[[ Supplied data, beginning ]]

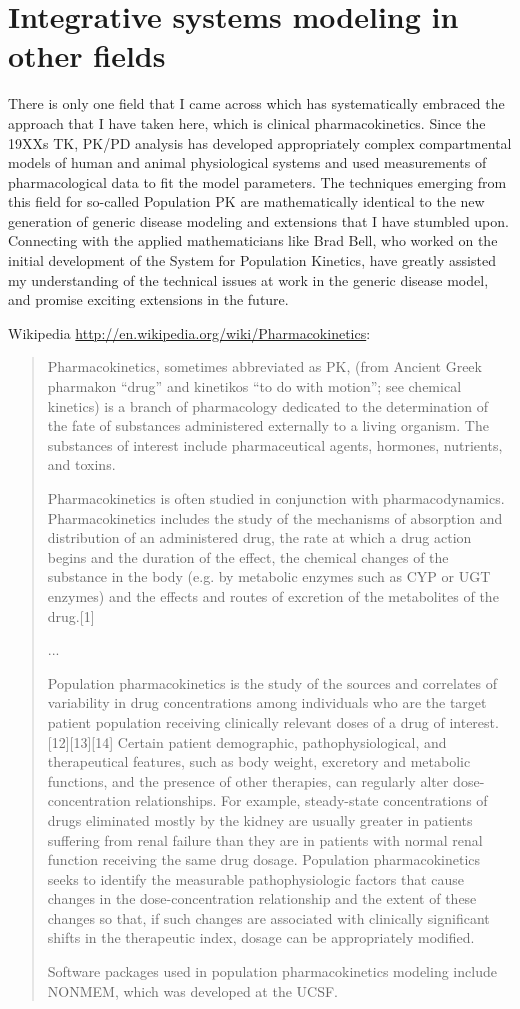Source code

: \section{Integrative systems modeling in other fields}
There is only one field that I came across which has
systematically embraced the approach that I have taken here, which is
clinical pharmacokinetics. Since the 19XXs TK, PK/PD analysis has
developed appropriately complex compartmental models of human and
animal physiological systems and used measurements of pharmacological
data to fit the model parameters. The techniques emerging from this
field for so-called Population PK are mathematically identical to the
new generation of generic disease modeling and extensions that I have
stumbled upon. Connecting with the applied mathematicians like Brad
Bell, who worked on the initial development of the System for
Population Kinetics, have greatly assisted my understanding of the
technical issues at work in the generic disease model, and promise
exciting extensions in the future.

Wikipedia \url{http://en.wikipedia.org/wiki/Pharmacokinetics}:
\begin{quote}
Pharmacokinetics, sometimes abbreviated as PK, (from Ancient Greek
pharmakon ``drug'' and kinetikos ``to do with motion''; see chemical
kinetics) is a branch of pharmacology dedicated to the determination
of the fate of substances administered externally to a living
organism. The substances of interest include pharmaceutical agents,
hormones, nutrients, and toxins.

Pharmacokinetics is often studied in conjunction with
pharmacodynamics. Pharmacokinetics includes the study of the
mechanisms of absorption and distribution of an administered drug, the
rate at which a drug action begins and the duration of the effect, the
chemical changes of the substance in the body (e.g. by metabolic
enzymes such as CYP or UGT enzymes) and the effects and routes of
excretion of the metabolites of the drug.[1]

...

Population pharmacokinetics is the study of the sources and correlates
of variability in drug concentrations among individuals who are the
target patient population receiving clinically relevant doses of a
drug of interest.[12][13][14] Certain patient demographic,
pathophysiological, and therapeutical features, such as body weight,
excretory and metabolic functions, and the presence of other
therapies, can regularly alter dose-concentration relationships. For
example, steady-state concentrations of drugs eliminated mostly by the
kidney are usually greater in patients suffering from renal failure
than they are in patients with normal renal function receiving the
same drug dosage. Population pharmacokinetics seeks to identify the
measurable pathophysiologic factors that cause changes in the
dose-concentration relationship and the extent of these changes so
that, if such changes are associated with clinically significant
shifts in the therapeutic index, dosage can be appropriately modified.

Software packages used in population pharmacokinetics modeling include
NONMEM, which was developed at the UCSF.
\end{quote}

[[ Supplied data, end ]]

● What you are asked to do
Which lines run from the one holding "mechanisms of absorption" through the one holding "excretion of the metabolites of the drug.[1]" in the records above? Repeat them exactly, both included, and nothing more.

● Solution below
mechanisms of absorption and distribution of an administered drug, the
rate at which a drug action begins and the duration of the effect, the
chemical changes of the substance in the body (e.g. by metabolic
enzymes such as CYP or UGT enzymes) and the effects and routes of
excretion of the metabolites of the drug.[1]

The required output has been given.